Edison Portland Cement Company
Around the beginning of the 20th century, Thomas Edison was involved in creating a company called the Edison Portland Cement Company. Thomas Edison had a large amount of very expensive equipment left over from a previous failed experiment, and he decided to try and utilize this equipment by making a cement plant.
Edison was a clever inventor, and managed to make several improvements to the manufacturing of Portland Cement. His cement company should have been a huge success, except for two major problems. One of these problems was that the cement plant was incredibly expensive to operate, and the other problem was there was not enough demand for cement.
What is Portland Cement?
Cement is a building material that was invented by the Ancient Romans. Strong and durable, Portland cement has many practical applications. It can be used to build underwater, and is easier to transport to building sites that traditional quarried stone which is bulky and cumbersome.
The ways that the Romans made cement was a mystery for generations, but in the 1800s many British inventors began to experiment with their own techniques to make cement. In the 1820s Joseph Aspidn discovered a technique made from limestone, which was later improved upon by his employee, Isaac Johnson. The type of cement that they created is called Portland cement because it reminded people of a type of stone from Isle of Portland, England.
Portland cement offered many advantages over the other building materials available at the time, and quickly became a popular choice. One of the most common uses for Portland cement is in the manufacturing of concrete.
Solving the Problems of Supply and Demand
Faced with an expensive cement plant that was costing him lots of money to operate, and a shortage of demand for the cement, Edison knew he needed to come up with a plan. Since the cement was mostly useful to make concrete, Edison needed a way to encourage people to use more concrete, and thus purchase more of his cement.
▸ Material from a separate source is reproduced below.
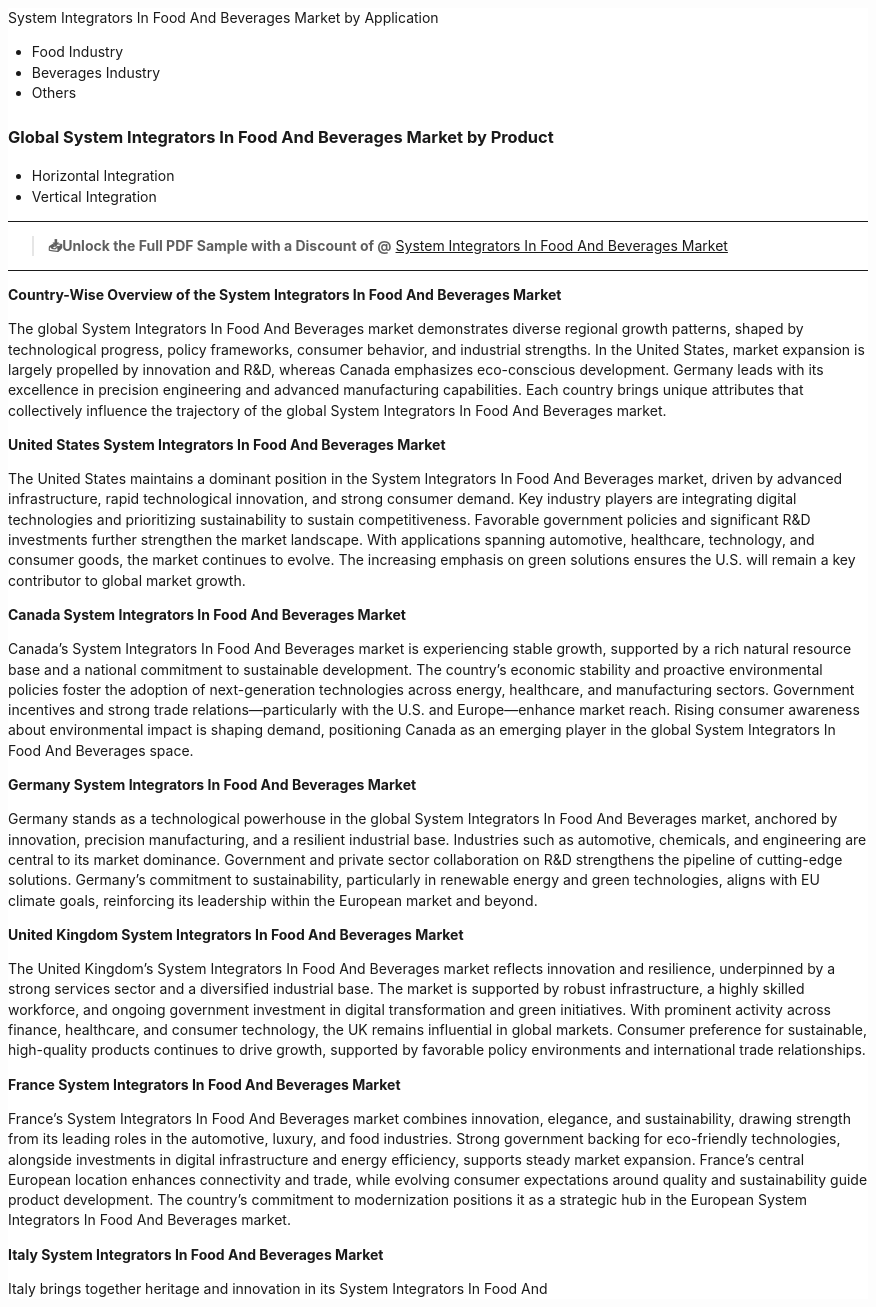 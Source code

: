 System Integrators In Food And Beverages Market by Application</h3><ul><li>Food Industry</li><li>Beverages Industry</li><li>Others</li></ul><h3>Global System Integrators In Food And Beverages Market by Product</h3><ul><li>Horizontal Integration</li><li>Vertical Integration</li></ul></p><hr /><blockquote><p><strong>📥Unlock the Full PDF Sample with a Discount of @</strong> <a href="https://www.marketresearchintellect.com/ask-for-discount/?rid=434123&amp;utm_source=Github-April&amp;utm_medium=019">System Integrators In Food And Beverages Market</a></p></blockquote><hr /><p class="" data-start="217" data-end="261"><strong data-start="217" data-end="261">Country-Wise Overview of the System Integrators In Food And Beverages Market</strong></p><p class="" data-start="263" data-end="774">The global System Integrators In Food And Beverages market demonstrates diverse regional growth patterns, shaped by technological progress, policy frameworks, consumer behavior, and industrial strengths. In the United States, market expansion is largely propelled by innovation and R&amp;D, whereas Canada emphasizes eco-conscious development. Germany leads with its excellence in precision engineering and advanced manufacturing capabilities. Each country brings unique attributes that collectively influence the trajectory of the global System Integrators In Food And Beverages market.</p><p class="" data-start="776" data-end="1421"><strong data-start="776" data-end="805">United States System Integrators In Food And Beverages Market</strong></p><p class="" data-start="776" data-end="1421">The United States maintains a dominant position in the System Integrators In Food And Beverages market, driven by advanced infrastructure, rapid technological innovation, and strong consumer demand. Key industry players are integrating digital technologies and prioritizing sustainability to sustain competitiveness. Favorable government policies and significant R&amp;D investments further strengthen the market landscape. With applications spanning automotive, healthcare, technology, and consumer goods, the market continues to evolve. The increasing emphasis on green solutions ensures the U.S. will remain a key contributor to global market growth.</p><p class="" data-start="1423" data-end="2019"><strong data-start="1423" data-end="1445">Canada System Integrators In Food And Beverages Market</strong></p><p class="" data-start="1423" data-end="2019">Canada&rsquo;s System Integrators In Food And Beverages market is experiencing stable growth, supported by a rich natural resource base and a national commitment to sustainable development. The country&rsquo;s economic stability and proactive environmental policies foster the adoption of next-generation technologies across energy, healthcare, and manufacturing sectors. Government incentives and strong trade relations&mdash;particularly with the U.S. and Europe&mdash;enhance market reach. Rising consumer awareness about environmental impact is shaping demand, positioning Canada as an emerging player in the global System Integrators In Food And Beverages space.</p><p class="" data-start="2021" data-end="2591"><strong data-start="2021" data-end="2044">Germany System Integrators In Food And Beverages Market</strong></p><p class="" data-start="2021" data-end="2591">Germany stands as a technological powerhouse in the global System Integrators In Food And Beverages market, anchored by innovation, precision manufacturing, and a resilient industrial base. Industries such as automotive, chemicals, and engineering are central to its market dominance. Government and private sector collaboration on R&amp;D strengthens the pipeline of cutting-edge solutions. Germany&rsquo;s commitment to sustainability, particularly in renewable energy and green technologies, aligns with EU climate goals, reinforcing its leadership within the European market and beyond.</p><p class="" data-start="2593" data-end="3221"><strong data-start="2593" data-end="2623">United Kingdom System Integrators In Food And Beverages Market</strong></p><p class="" data-start="2593" data-end="3221">The United Kingdom&rsquo;s System Integrators In Food And Beverages market reflects innovation and resilience, underpinned by a strong services sector and a diversified industrial base. The market is supported by robust infrastructure, a highly skilled workforce, and ongoing government investment in digital transformation and green initiatives. With prominent activity across finance, healthcare, and consumer technology, the UK remains influential in global markets. Consumer preference for sustainable, high-quality products continues to drive growth, supported by favorable policy environments and international trade relationships.</p><p class="" data-start="3223" data-end="3838"><strong data-start="3223" data-end="3245">France System Integrators In Food And Beverages Market</strong></p><p class="" data-start="3223" data-end="3838">France&rsquo;s System Integrators In Food And Beverages market combines innovation, elegance, and sustainability, drawing strength from its leading roles in the automotive, luxury, and food industries. Strong government backing for eco-friendly technologies, alongside investments in digital infrastructure and energy efficiency, supports steady market expansion. France&rsquo;s central European location enhances connectivity and trade, while evolving consumer expectations around quality and sustainability guide product development. The country&rsquo;s commitment to modernization positions it as a strategic hub in the European System Integrators In Food And Beverages market.</p><p class="" data-start="3840" data-end="4422"><strong data-start="3840" data-end="3861">Italy System Integrators In Food And Beverages Market</strong></p><p class="" data-start="3840" data-end="4422">Italy brings together heritage and innovation in its System Integrators In Food And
Edison developed what he thought was a brilliant plan to encourage the use of concrete - building concrete houses for the emerging middle class.
A Brilliant Idea
The concrete houses were sure to be popular, because they addressed so many of the problems of the day. They could be made quickly, and were very durable. The concrete could be dyed colors, so they would not even require being painted. They would not even require separate furniture, because the concrete furniture would be built into the houses.
At this point in history, urban areas in the United States were overcrowded and infestation, disease, and fires were rampant and devastating. Concrete houses addressed this problem because they were insect proof and fireproof. Concrete houses were an attractive housing solution for the population boom occurring in the major U.S. cities, because they could be built very quickly and cheaply.
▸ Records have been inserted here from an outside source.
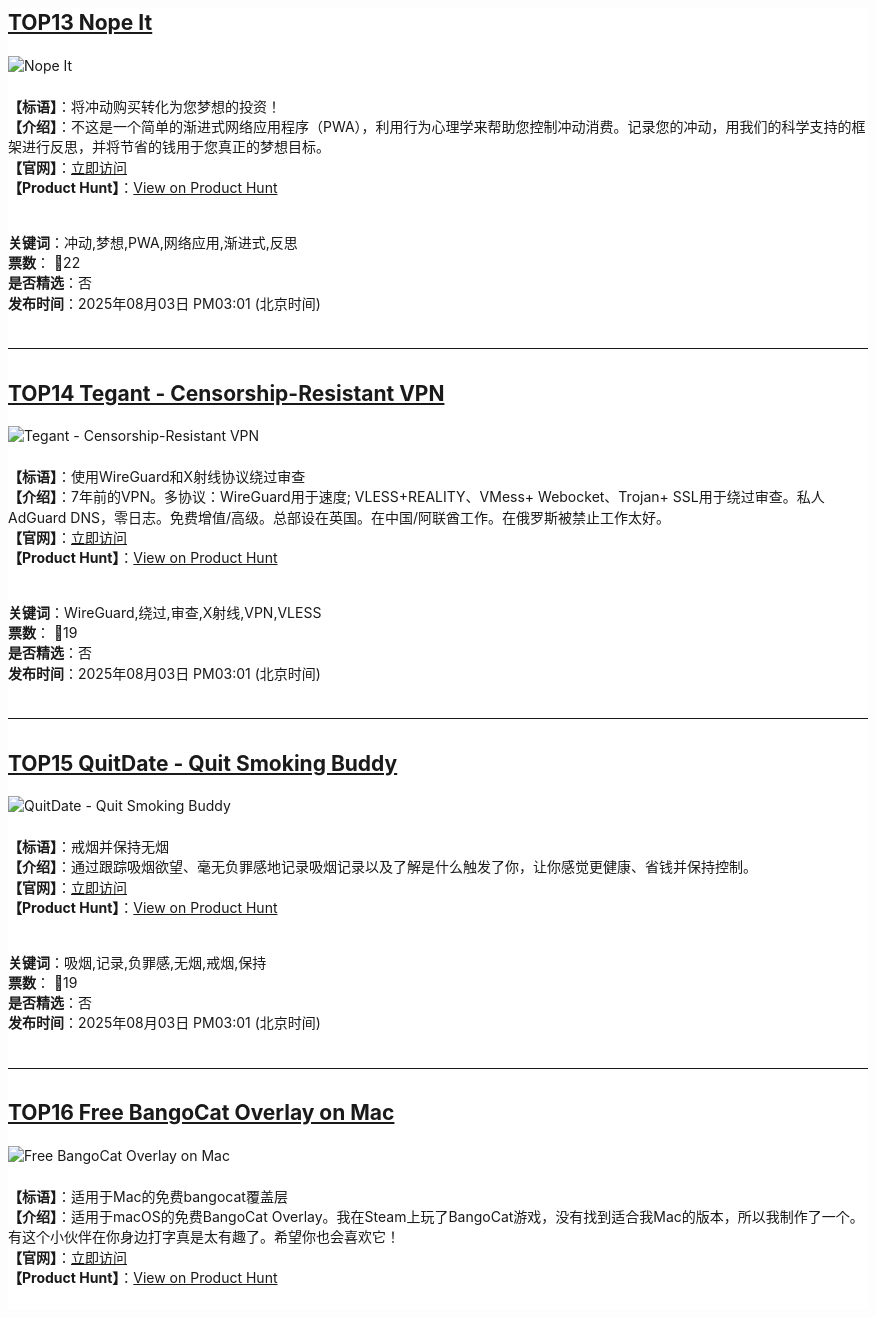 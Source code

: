 
## [TOP13    Nope It](https://www.producthunt.com/products/nope-it)
![Nope It](https://ph-files.imgix.net/28a47ab2-fdc5-4ec2-9000-b35af0e0ef6c.png?auto=format&fit=crop&frame=1&h=512&w=1024)<br /><br />
**【标语】**：将冲动购买转化为您梦想的投资！<br />
**【介绍】**：不这是一个简单的渐进式网络应用程序（PWA），利用行为心理学来帮助您控制冲动消费。记录您的冲动，用我们的科学支持的框架进行反思，并将节省的钱用于您真正的梦想目标。<br />
**【官网】**：[立即访问](https://www.producthunt.com/r/LHCP7UWR7US64E)<br />
**【Product Hunt】**：[View on Product Hunt](https://www.producthunt.com/products/nope-it)<br /><br />

**关键词**：冲动,梦想,PWA,网络应用,渐进式,反思<br />
**票数**： 🔺22<br />
**是否精选**：否<br />
**发布时间**：2025年08月03日 PM03:01 (北京时间)<br /><br />

---

## [TOP14    Tegant - Censorship-Resistant VPN](https://www.producthunt.com/products/tegant-censorship-resistant-vpn)
![Tegant - Censorship-Resistant VPN](https://ph-files.imgix.net/9a1a9469-3a01-41e3-a461-33af76da6425.png?auto=format&fit=crop&frame=1&h=512&w=1024)<br /><br />
**【标语】**：使用WireGuard和X射线协议绕过审查<br />
**【介绍】**：7年前的VPN。多协议：WireGuard用于速度; VLESS+REALITY、VMess+ Webocket、Trojan+ SSL用于绕过审查。私人AdGuard DNS，零日志。免费增值/高级。总部设在英国。在中国/阿联酋工作。在俄罗斯被禁止工作太好。<br />
**【官网】**：[立即访问](https://www.producthunt.com/r/MSSSSHMQCRTIKT)<br />
**【Product Hunt】**：[View on Product Hunt](https://www.producthunt.com/products/tegant-censorship-resistant-vpn)<br /><br />

**关键词**：WireGuard,绕过,审查,X射线,VPN,VLESS<br />
**票数**： 🔺19<br />
**是否精选**：否<br />
**发布时间**：2025年08月03日 PM03:01 (北京时间)<br /><br />

---

## [TOP15    QuitDate - Quit Smoking Buddy](https://www.producthunt.com/products/quitdate-quit-smoking-buddy)
![QuitDate - Quit Smoking Buddy](https://ph-files.imgix.net/8452679a-3b68-4981-8827-dee23955282c.png?auto=format&fit=crop&frame=1&h=512&w=1024)<br /><br />
**【标语】**：戒烟并保持无烟<br />
**【介绍】**：通过跟踪吸烟欲望、毫无负罪感地记录吸烟记录以及了解是什么触发了你，让你感觉更健康、省钱并保持控制。<br />
**【官网】**：[立即访问](https://www.producthunt.com/r/5BBWDR6B7AHJ37)<br />
**【Product Hunt】**：[View on Product Hunt](https://www.producthunt.com/products/quitdate-quit-smoking-buddy)<br /><br />

**关键词**：吸烟,记录,负罪感,无烟,戒烟,保持<br />
**票数**： 🔺19<br />
**是否精选**：否<br />
**发布时间**：2025年08月03日 PM03:01 (北京时间)<br /><br />

---

## [TOP16    Free BangoCat Overlay on Mac](https://www.producthunt.com/products/free-bangocat-overlay-on-mac)
![Free BangoCat Overlay on Mac](https://ph-files.imgix.net/9b6c841a-e515-4d60-8c09-f4fe2da77ebe.png?auto=format&fit=crop&frame=1&h=512&w=1024)<br /><br />
**【标语】**：适用于Mac的免费bangocat覆盖层<br />
**【介绍】**：适用于macOS的免费BangoCat Overlay。我在Steam上玩了BangoCat游戏，没有找到适合我Mac的版本，所以我制作了一个。有这个小伙伴在你身边打字真是太有趣了。希望你也会喜欢它！<br />
**【官网】**：[立即访问](https://www.producthunt.com/r/GKBIFDM46VVVBB)<br />
**【Product Hunt】**：[View on Product Hunt](https://www.producthunt.com/products/free-bangocat-overlay-on-mac)<br /><br />
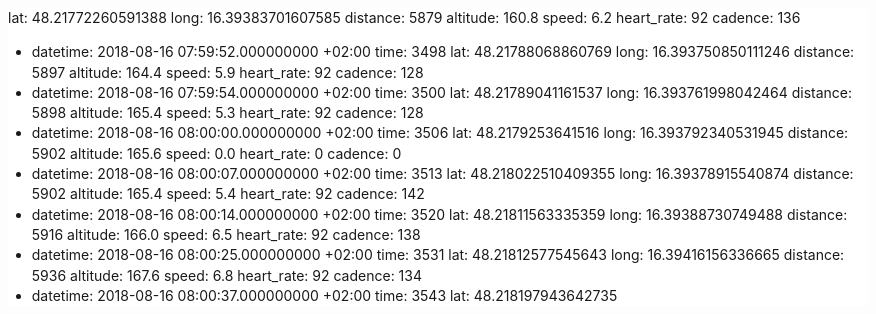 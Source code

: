   lat: 48.21772260591388
  long: 16.39383701607585
  distance: 5879
  altitude: 160.8
  speed: 6.2
  heart_rate: 92
  cadence: 136
- datetime: 2018-08-16 07:59:52.000000000 +02:00
  time: 3498
  lat: 48.21788068860769
  long: 16.393750850111246
  distance: 5897
  altitude: 164.4
  speed: 5.9
  heart_rate: 92
  cadence: 128
- datetime: 2018-08-16 07:59:54.000000000 +02:00
  time: 3500
  lat: 48.21789041161537
  long: 16.393761998042464
  distance: 5898
  altitude: 165.4
  speed: 5.3
  heart_rate: 92
  cadence: 128
- datetime: 2018-08-16 08:00:00.000000000 +02:00
  time: 3506
  lat: 48.2179253641516
  long: 16.393792340531945
  distance: 5902
  altitude: 165.6
  speed: 0.0
  heart_rate: 0
  cadence: 0
- datetime: 2018-08-16 08:00:07.000000000 +02:00
  time: 3513
  lat: 48.218022510409355
  long: 16.39378915540874
  distance: 5902
  altitude: 165.4
  speed: 5.4
  heart_rate: 92
  cadence: 142
- datetime: 2018-08-16 08:00:14.000000000 +02:00
  time: 3520
  lat: 48.21811563335359
  long: 16.39388730749488
  distance: 5916
  altitude: 166.0
  speed: 6.5
  heart_rate: 92
  cadence: 138
- datetime: 2018-08-16 08:00:25.000000000 +02:00
  time: 3531
  lat: 48.21812577545643
  long: 16.39416156336665
  distance: 5936
  altitude: 167.6
  speed: 6.8
  heart_rate: 92
  cadence: 134
- datetime: 2018-08-16 08:00:37.000000000 +02:00
  time: 3543
  lat: 48.218197943642735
Not Such A Brilliant Idea After All?
As it turned out, the concrete houses were not as popular as Edison anticipated, and had numerous flaws.
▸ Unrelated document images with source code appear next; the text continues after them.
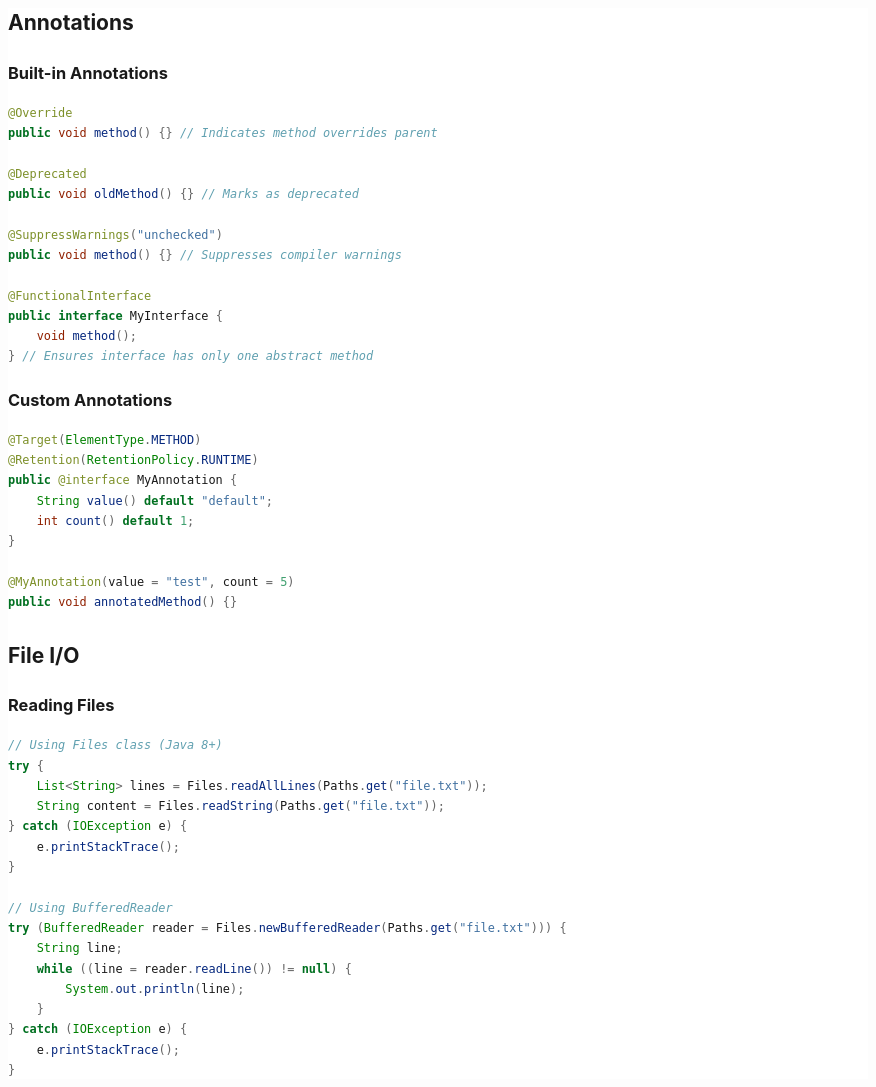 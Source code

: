 ## Annotations

### Built-in Annotations
```java
@Override
public void method() {} // Indicates method overrides parent

@Deprecated
public void oldMethod() {} // Marks as deprecated

@SuppressWarnings("unchecked")
public void method() {} // Suppresses compiler warnings

@FunctionalInterface
public interface MyInterface {
    void method();
} // Ensures interface has only one abstract method
```

### Custom Annotations
```java
@Target(ElementType.METHOD)
@Retention(RetentionPolicy.RUNTIME)
public @interface MyAnnotation {
    String value() default "default";
    int count() default 1;
}

@MyAnnotation(value = "test", count = 5)
public void annotatedMethod() {}
```

## File I/O

### Reading Files
```java
// Using Files class (Java 8+)
try {
    List<String> lines = Files.readAllLines(Paths.get("file.txt"));
    String content = Files.readString(Paths.get("file.txt"));
} catch (IOException e) {
    e.printStackTrace();
}

// Using BufferedReader
try (BufferedReader reader = Files.newBufferedReader(Paths.get("file.txt"))) {
    String line;
    while ((line = reader.readLine()) != null) {
        System.out.println(line);
    }
} catch (IOException e) {
    e.printStackTrace();
}
```
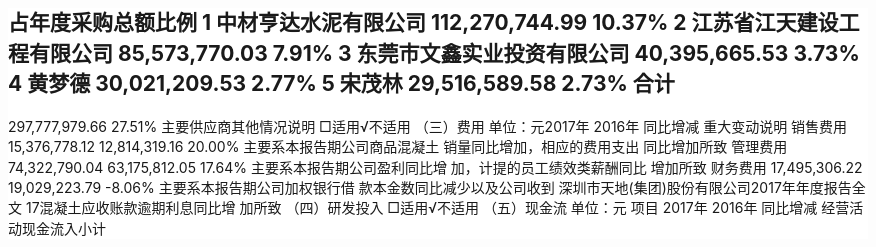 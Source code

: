 占年度采购总额比例
1
中材亨达水泥有限公司
112,270,744.99
10.37%
2
江苏省江天建设工程有限公司
85,573,770.03
7.91%
3
东莞市文鑫实业投资有限公司
40,395,665.53
3.73%
4
黄梦德
30,021,209.53
2.77%
5
宋茂林
29,516,589.58
2.73%
合计
--
297,777,979.66
27.51%
主要供应商其他情况说明
□适用√不适用
（三）费用
单位：元2017年
2016年
同比增减
重大变动说明
销售费用
15,376,778.12
12,814,319.16
20.00%
主要系本报告期公司商品混凝土
销量同比增加，相应的费用支出
同比增加所致
管理费用
74,322,790.04
63,175,812.05
17.64%
主要系本报告期公司盈利同比增
加，计提的员工绩效类薪酬同比
增加所致
财务费用
17,495,306.22
19,029,223.79
-8.06%
主要系本报告期公司加权银行借
款本金数同比减少以及公司收到
深圳市天地(集团)股份有限公司2017年年度报告全文
17混凝土应收账款逾期利息同比增
加所致
（四）研发投入
□适用√不适用
（五）现金流
单位：元
项目
2017年
2016年
同比增减
经营活动现金流入小计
Concrete is made up of aggregate mixed with cement, and in the large structures the aggregate would sink to the bottom of the mold, so it was not evenly distributed through the walls.
In order to pour concrete in the shape of a house, the molds had to be even larger than the houses themselves. This means that the real building project became building enormous and expensive molds to pour the concrete into.
Concrete is very heavy, and can cause problems building second levels or sinking into the foundation.
Additionally, the concrete structures were almost impossible to repair, unlike traditional building materials.